• [Instructions for the task]
All lines between the one holding "- **Authentication**: JWT with @nestjs/jwt" and the end of the material below, both ends included, should be restated exactly.

• [Task data]
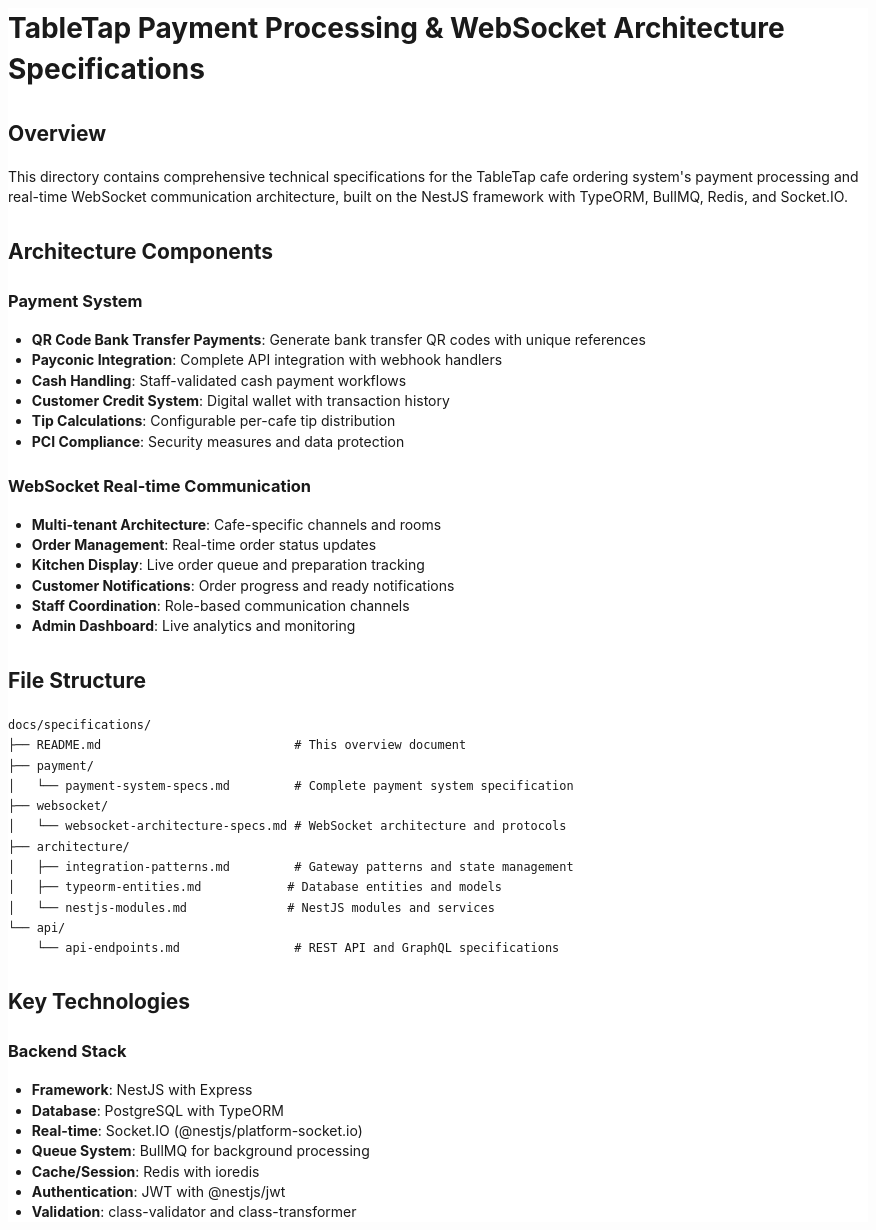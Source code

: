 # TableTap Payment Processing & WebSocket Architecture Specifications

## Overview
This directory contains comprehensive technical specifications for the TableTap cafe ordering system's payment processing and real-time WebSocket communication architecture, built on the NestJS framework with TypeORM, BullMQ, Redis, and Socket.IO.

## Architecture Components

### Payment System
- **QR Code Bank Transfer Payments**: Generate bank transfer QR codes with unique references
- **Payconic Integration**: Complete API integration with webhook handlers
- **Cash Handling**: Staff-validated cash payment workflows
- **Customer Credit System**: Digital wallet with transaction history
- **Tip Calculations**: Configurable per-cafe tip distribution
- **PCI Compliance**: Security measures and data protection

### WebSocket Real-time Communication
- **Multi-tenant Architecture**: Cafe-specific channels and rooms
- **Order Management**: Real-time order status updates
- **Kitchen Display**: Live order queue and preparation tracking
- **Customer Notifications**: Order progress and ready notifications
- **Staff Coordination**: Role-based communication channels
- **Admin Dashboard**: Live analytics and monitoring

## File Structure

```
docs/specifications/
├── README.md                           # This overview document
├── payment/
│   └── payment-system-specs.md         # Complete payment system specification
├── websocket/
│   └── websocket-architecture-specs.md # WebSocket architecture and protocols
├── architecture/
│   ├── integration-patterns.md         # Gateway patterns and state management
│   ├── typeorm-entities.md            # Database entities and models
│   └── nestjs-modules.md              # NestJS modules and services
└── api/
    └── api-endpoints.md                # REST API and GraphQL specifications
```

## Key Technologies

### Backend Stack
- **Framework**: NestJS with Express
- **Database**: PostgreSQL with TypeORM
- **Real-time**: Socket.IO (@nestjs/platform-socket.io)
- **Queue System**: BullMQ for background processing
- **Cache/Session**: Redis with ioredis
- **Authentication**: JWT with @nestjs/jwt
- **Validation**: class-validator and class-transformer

• [Result of the exercise]
- **Authentication**: JWT with @nestjs/jwt
- **Validation**: class-validator and class-transformer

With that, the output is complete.